It is not only the size of the CBD project that has proven to be impressive, but also the speed of its anticipated implementation. Although the $3 billion contract relating to the initial phase of the project was only signed in October 2017 – between CSCEC and the Egyptian Housing Ministry – and work only commenced in May 2018, completion is still scheduled for mid-2022. In terms of meeting the budget, China has provided the first tranche of the finance via a 10-year interest-free loan.
In September last year, both parties signed an additional contract with regard to the second phase of the project. To be built adjacent to phase one, this will extend across a floor space of 1.8 million sq m and comprise 20 commercial and residential buildings. According to local media reports, this second phase comes with a price tag of $3.2 billion. At present, the China Development Bank, the Industrial and Commercial Bank of China, and China's EXIM Bank are thought to be close to agreeing a deal to provide $2 billion in syndicated loans for this second phase.
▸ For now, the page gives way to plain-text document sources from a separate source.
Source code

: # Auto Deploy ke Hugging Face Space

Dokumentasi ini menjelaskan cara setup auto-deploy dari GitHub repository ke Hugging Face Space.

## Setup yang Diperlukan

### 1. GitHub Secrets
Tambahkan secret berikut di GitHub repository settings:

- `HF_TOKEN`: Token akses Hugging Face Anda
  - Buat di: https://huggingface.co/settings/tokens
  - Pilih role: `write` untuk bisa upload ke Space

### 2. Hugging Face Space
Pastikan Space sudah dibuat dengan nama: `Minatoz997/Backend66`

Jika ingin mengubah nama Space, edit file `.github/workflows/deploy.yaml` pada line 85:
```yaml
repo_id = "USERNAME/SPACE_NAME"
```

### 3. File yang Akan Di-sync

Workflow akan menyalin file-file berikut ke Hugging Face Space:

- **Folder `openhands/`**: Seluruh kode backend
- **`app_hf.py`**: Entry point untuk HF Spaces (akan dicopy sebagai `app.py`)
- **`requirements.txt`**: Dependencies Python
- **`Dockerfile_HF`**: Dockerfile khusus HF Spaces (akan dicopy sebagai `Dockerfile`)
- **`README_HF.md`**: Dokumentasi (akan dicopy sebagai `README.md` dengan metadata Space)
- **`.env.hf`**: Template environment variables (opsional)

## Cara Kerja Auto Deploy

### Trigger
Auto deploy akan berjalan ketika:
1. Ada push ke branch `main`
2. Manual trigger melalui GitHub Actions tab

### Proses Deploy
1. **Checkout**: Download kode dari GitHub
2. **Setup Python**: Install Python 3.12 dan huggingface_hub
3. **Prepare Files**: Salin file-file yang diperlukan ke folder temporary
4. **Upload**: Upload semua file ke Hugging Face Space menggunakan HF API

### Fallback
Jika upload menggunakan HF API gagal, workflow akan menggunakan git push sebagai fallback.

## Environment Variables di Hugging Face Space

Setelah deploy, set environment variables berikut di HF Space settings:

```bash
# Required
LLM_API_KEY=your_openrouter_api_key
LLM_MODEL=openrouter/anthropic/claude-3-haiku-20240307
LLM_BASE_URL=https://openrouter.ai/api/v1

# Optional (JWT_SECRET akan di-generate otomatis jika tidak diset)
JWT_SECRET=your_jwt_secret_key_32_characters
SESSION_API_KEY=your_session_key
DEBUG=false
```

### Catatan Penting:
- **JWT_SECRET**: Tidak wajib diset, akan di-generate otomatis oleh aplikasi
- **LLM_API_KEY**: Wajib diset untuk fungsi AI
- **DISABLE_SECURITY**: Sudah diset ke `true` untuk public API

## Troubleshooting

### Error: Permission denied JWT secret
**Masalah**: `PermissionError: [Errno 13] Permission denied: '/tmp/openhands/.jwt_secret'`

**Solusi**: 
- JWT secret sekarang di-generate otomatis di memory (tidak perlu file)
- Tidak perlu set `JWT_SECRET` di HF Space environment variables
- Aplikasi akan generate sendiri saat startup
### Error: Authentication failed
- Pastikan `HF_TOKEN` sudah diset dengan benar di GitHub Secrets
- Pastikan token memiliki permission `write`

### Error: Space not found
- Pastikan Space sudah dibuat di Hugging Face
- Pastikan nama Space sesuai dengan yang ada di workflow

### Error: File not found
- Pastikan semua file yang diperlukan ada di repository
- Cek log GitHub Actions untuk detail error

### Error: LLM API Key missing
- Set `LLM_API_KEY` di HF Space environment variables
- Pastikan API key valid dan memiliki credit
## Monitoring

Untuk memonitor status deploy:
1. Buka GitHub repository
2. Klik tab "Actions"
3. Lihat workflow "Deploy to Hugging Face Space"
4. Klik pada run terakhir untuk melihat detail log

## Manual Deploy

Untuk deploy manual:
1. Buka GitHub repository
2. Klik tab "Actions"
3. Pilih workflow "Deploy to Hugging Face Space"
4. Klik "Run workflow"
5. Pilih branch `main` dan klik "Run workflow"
To date, the project has pretty much run to schedule. This is almost certainly down, at least in part, to the fact that one of the key sub-contractors – China State Construction First Building, a division of CSCEC – has a huge amount of experience in delivering mega-buildings on time. It is, after all, said to have constructed some 50% of the world's ultra-tall buildings, including 85% of the skyscrapers that dominate many of China's fast-growing urban spaces.